▸ **Assignment**
Every entry that follows is to be set down exactly, with its pictures omitted.

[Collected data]
--- START ---
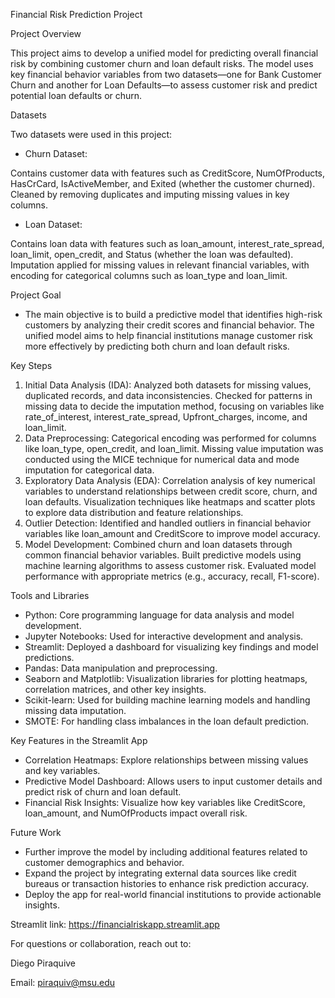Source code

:Financial Risk Prediction Project

Project Overview

This project aims to develop a unified model for predicting overall financial risk by combining customer churn and loan default risks. The model uses key financial behavior variables from two datasets—one for Bank Customer Churn and another for Loan Defaults—to assess customer risk and predict potential loan defaults or churn.

Datasets

Two datasets were used in this project:
- Churn Dataset:

Contains customer data with features such as CreditScore, NumOfProducts, HasCrCard, IsActiveMember, and Exited (whether the customer churned).
Cleaned by removing duplicates and imputing missing values in key columns.

- Loan Dataset:

Contains loan data with features such as loan_amount, interest_rate_spread, loan_limit, open_credit, and Status (whether the loan was defaulted).
Imputation applied for missing values in relevant financial variables, with encoding for categorical columns such as loan_type and loan_limit.

Project Goal
- The main objective is to build a predictive model that identifies high-risk customers by analyzing their credit scores and financial behavior. The unified model aims to help financial institutions manage customer risk more effectively by predicting both churn and loan default risks.

Key Steps
1. Initial Data Analysis (IDA):
Analyzed both datasets for missing values, duplicated records, and data inconsistencies.
Checked for patterns in missing data to decide the imputation method, focusing on variables like rate_of_interest, interest_rate_spread, Upfront_charges, income, and loan_limit.
2. Data Preprocessing:
Categorical encoding was performed for columns like loan_type, open_credit, and loan_limit.
Missing value imputation was conducted using the MICE technique for numerical data and mode imputation for categorical data.
3. Exploratory Data Analysis (EDA):
Correlation analysis of key numerical variables to understand relationships between credit score, churn, and loan defaults.
Visualization techniques like heatmaps and scatter plots to explore data distribution and feature relationships.
4. Outlier Detection:
Identified and handled outliers in financial behavior variables like loan_amount and CreditScore to improve model accuracy.
5. Model Development:
Combined churn and loan datasets through common financial behavior variables.
Built predictive models using machine learning algorithms to assess customer risk.
Evaluated model performance with appropriate metrics (e.g., accuracy, recall, F1-score).

Tools and Libraries
- Python: Core programming language for data analysis and model development.
- Jupyter Notebooks: Used for interactive development and analysis.
- Streamlit: Deployed a dashboard for visualizing key findings and model predictions.
- Pandas: Data manipulation and preprocessing.
- Seaborn and Matplotlib: Visualization libraries for plotting heatmaps, correlation matrices, and other key insights.
- Scikit-learn: Used for building machine learning models and handling missing data imputation.
- SMOTE: For handling class imbalances in the loan default prediction.

Key Features in the Streamlit App
- Correlation Heatmaps: Explore relationships between missing values and key variables.
- Predictive Model Dashboard: Allows users to input customer details and predict risk of churn and loan default.
- Financial Risk Insights: Visualize how key variables like CreditScore, loan_amount, and NumOfProducts impact overall risk.

Future Work
- Further improve the model by including additional features related to customer demographics and behavior.
- Expand the project by integrating external data sources like credit bureaus or transaction histories to enhance risk prediction accuracy.
- Deploy the app for real-world financial institutions to provide actionable insights.

Streamlit link: https://financialriskapp.streamlit.app

For questions or collaboration, reach out to:

Diego Piraquive

Email: piraquiv@msu.edu
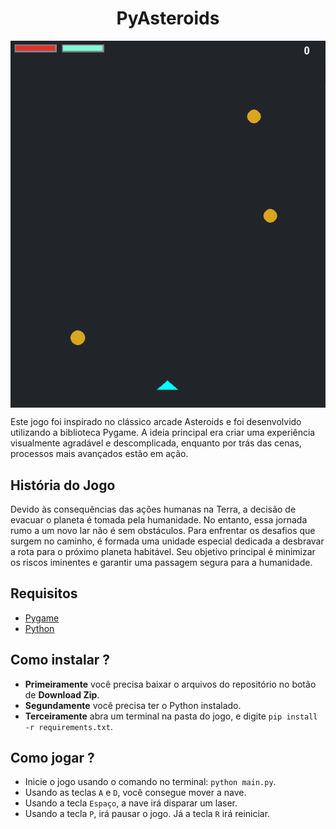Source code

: <h1 align="center">PyAsteroids</h1>
<img src="gameplay.png" align="center"/>

Este jogo foi inspirado no clássico arcade Asteroids e foi desenvolvido utilizando a biblioteca Pygame. A ideia principal era criar uma experiência visualmente agradável e descomplicada, enquanto por trás das cenas, processos mais avançados estão em ação.

## História do Jogo
Devido às consequências das ações humanas na Terra, a decisão de evacuar o planeta é tomada pela humanidade. No entanto, essa jornada rumo a um novo lar não é sem obstáculos. Para enfrentar os desafios que surgem no caminho, é formada uma unidade especial dedicada a desbravar a rota para o próximo planeta habitável. Seu objetivo principal é minimizar os riscos iminentes e garantir uma passagem segura para a humanidade.

## Requisitos
- [Pygame](https://www.pygame.org/news)
- [Python](https://www.python.org/downloads/release/python-3114/)

## Como instalar ?
- **Primeiramente** você precisa baixar o arquivos do repositório no botão de **Download Zip**.
- **Segundamente** você precisa ter o Python instalado.
- **Terceiramente** abra um terminal na pasta do jogo, e digite `pip install -r requirements.txt`.

## Como jogar ?
- Inicie o jogo usando o comando no terminal: `python main.py`.
- Usando as teclas `A` e `D`, você consegue mover a nave.
- Usando a tecla `Espaço`, a nave irá disparar um laser.
- Usando a tecla `P`, irá pausar o jogo. Já a tecla `R` irá reiniciar.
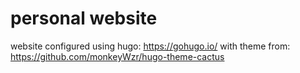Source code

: # personal website

website configured using hugo: https://gohugo.io/ with theme from: https://github.com/monkeyWzr/hugo-theme-cactus
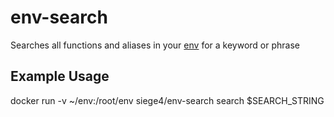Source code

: # env-search
Searches all functions and aliases in your [env](https://github.com/chris-jaques/env) for a keyword or phrase

## Example Usage
docker run -v ~/env:/root/env siege4/env-search search $SEARCH_STRING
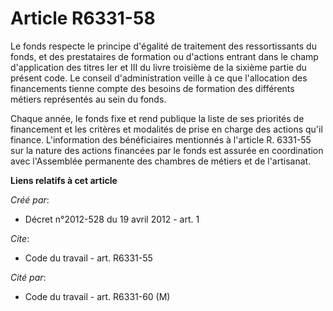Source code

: # Article R6331-58

Le fonds respecte le principe d'égalité de traitement des ressortissants du fonds, et des prestataires de formation ou
d'actions entrant dans le champ d'application des titres Ier et III du livre troisième de la sixième partie du présent code.
Le conseil d'administration veille à ce que l'allocation des financements tienne compte des besoins de formation des
différents métiers représentés au sein du fonds. 

Chaque année, le fonds fixe et rend publique la liste de ses priorités de financement et les critères et modalités de prise
en charge des actions qu'il finance. L'information des bénéficiaires mentionnés à l'article R. 6331-55 sur la nature des
actions financées par le fonds est assurée en coordination avec l'Assemblée permanente des chambres de métiers et de
l'artisanat.

**Liens relatifs à cet article**

_Créé par_:

  - Décret n°2012-528 du 19 avril 2012 - art. 1

_Cite_:

  - Code du travail - art. R6331-55

_Cité par_:

  - Code du travail - art. R6331-60 (M)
--- END ---
▸ **Task answer**
Source code

:Financial Risk Prediction Project

Project Overview

This project aims to develop a unified model for predicting overall financial risk by combining customer churn and loan default risks. The model uses key financial behavior variables from two datasets—one for Bank Customer Churn and another for Loan Defaults—to assess customer risk and predict potential loan defaults or churn.

Datasets

Two datasets were used in this project:
- Churn Dataset:

Contains customer data with features such as CreditScore, NumOfProducts, HasCrCard, IsActiveMember, and Exited (whether the customer churned).
Cleaned by removing duplicates and imputing missing values in key columns.

- Loan Dataset:

Contains loan data with features such as loan_amount, interest_rate_spread, loan_limit, open_credit, and Status (whether the loan was defaulted).
Imputation applied for missing values in relevant financial variables, with encoding for categorical columns such as loan_type and loan_limit.

Project Goal
- The main objective is to build a predictive model that identifies high-risk customers by analyzing their credit scores and financial behavior. The unified model aims to help financial institutions manage customer risk more effectively by predicting both churn and loan default risks.

Key Steps
1. Initial Data Analysis (IDA):
Analyzed both datasets for missing values, duplicated records, and data inconsistencies.
Checked for patterns in missing data to decide the imputation method, focusing on variables like rate_of_interest, interest_rate_spread, Upfront_charges, income, and loan_limit.
2. Data Preprocessing:
Categorical encoding was performed for columns like loan_type, open_credit, and loan_limit.
Missing value imputation was conducted using the MICE technique for numerical data and mode imputation for categorical data.
3. Exploratory Data Analysis (EDA):
Correlation analysis of key numerical variables to understand relationships between credit score, churn, and loan defaults.
Visualization techniques like heatmaps and scatter plots to explore data distribution and feature relationships.
4. Outlier Detection:
Identified and handled outliers in financial behavior variables like loan_amount and CreditScore to improve model accuracy.
5. Model Development:
Combined churn and loan datasets through common financial behavior variables.
Built predictive models using machine learning algorithms to assess customer risk.
Evaluated model performance with appropriate metrics (e.g., accuracy, recall, F1-score).

Tools and Libraries
- Python: Core programming language for data analysis and model development.
- Jupyter Notebooks: Used for interactive development and analysis.
- Streamlit: Deployed a dashboard for visualizing key findings and model predictions.
- Pandas: Data manipulation and preprocessing.
- Seaborn and Matplotlib: Visualization libraries for plotting heatmaps, correlation matrices, and other key insights.
- Scikit-learn: Used for building machine learning models and handling missing data imputation.
- SMOTE: For handling class imbalances in the loan default prediction.

Key Features in the Streamlit App
- Correlation Heatmaps: Explore relationships between missing values and key variables.
- Predictive Model Dashboard: Allows users to input customer details and predict risk of churn and loan default.
- Financial Risk Insights: Visualize how key variables like CreditScore, loan_amount, and NumOfProducts impact overall risk.

Future Work
- Further improve the model by including additional features related to customer demographics and behavior.
- Expand the project by integrating external data sources like credit bureaus or transaction histories to enhance risk prediction accuracy.
- Deploy the app for real-world financial institutions to provide actionable insights.

Streamlit link: https://financialriskapp.streamlit.app

For questions or collaboration, reach out to:

Diego Piraquive

Email: piraquiv@msu.edu
Source code

: <h1 align="center">PyAsteroids</h1>
<img src="gameplay.png" align="center"/>

Este jogo foi inspirado no clássico arcade Asteroids e foi desenvolvido utilizando a biblioteca Pygame. A ideia principal era criar uma experiência visualmente agradável e descomplicada, enquanto por trás das cenas, processos mais avançados estão em ação.

## História do Jogo
Devido às consequências das ações humanas na Terra, a decisão de evacuar o planeta é tomada pela humanidade. No entanto, essa jornada rumo a um novo lar não é sem obstáculos. Para enfrentar os desafios que surgem no caminho, é formada uma unidade especial dedicada a desbravar a rota para o próximo planeta habitável. Seu objetivo principal é minimizar os riscos iminentes e garantir uma passagem segura para a humanidade.

## Requisitos
- [Pygame](https://www.pygame.org/news)
- [Python](https://www.python.org/downloads/release/python-3114/)

## Como instalar ?
- **Primeiramente** você precisa baixar o arquivos do repositório no botão de **Download Zip**.
- **Segundamente** você precisa ter o Python instalado.
- **Terceiramente** abra um terminal na pasta do jogo, e digite `pip install -r requirements.txt`.

## Como jogar ?
- Inicie o jogo usando o comando no terminal: `python main.py`.
- Usando as teclas `A` e `D`, você consegue mover a nave.
- Usando a tecla `Espaço`, a nave irá disparar um laser.
- Usando a tecla `P`, irá pausar o jogo. Já a tecla `R` irá reiniciar.
Source code

: # personal website

website configured using hugo: https://gohugo.io/ with theme from: https://github.com/monkeyWzr/hugo-theme-cactus
Source code

: # env-search
Searches all functions and aliases in your [env](https://github.com/chris-jaques/env) for a keyword or phrase

## Example Usage
docker run -v ~/env:/root/env siege4/env-search search $SEARCH_STRING
Source code

: # Article R6331-58

Le fonds respecte le principe d'égalité de traitement des ressortissants du fonds, et des prestataires de formation ou
d'actions entrant dans le champ d'application des titres Ier et III du livre troisième de la sixième partie du présent code.
Le conseil d'administration veille à ce que l'allocation des financements tienne compte des besoins de formation des
différents métiers représentés au sein du fonds. 

Chaque année, le fonds fixe et rend publique la liste de ses priorités de financement et les critères et modalités de prise
en charge des actions qu'il finance. L'information des bénéficiaires mentionnés à l'article R. 6331-55 sur la nature des
actions financées par le fonds est assurée en coordination avec l'Assemblée permanente des chambres de métiers et de
l'artisanat.

**Liens relatifs à cet article**

_Créé par_:

  - Décret n°2012-528 du 19 avril 2012 - art. 1

_Cite_:

  - Code du travail - art. R6331-55

_Cité par_:

  - Code du travail - art. R6331-60 (M)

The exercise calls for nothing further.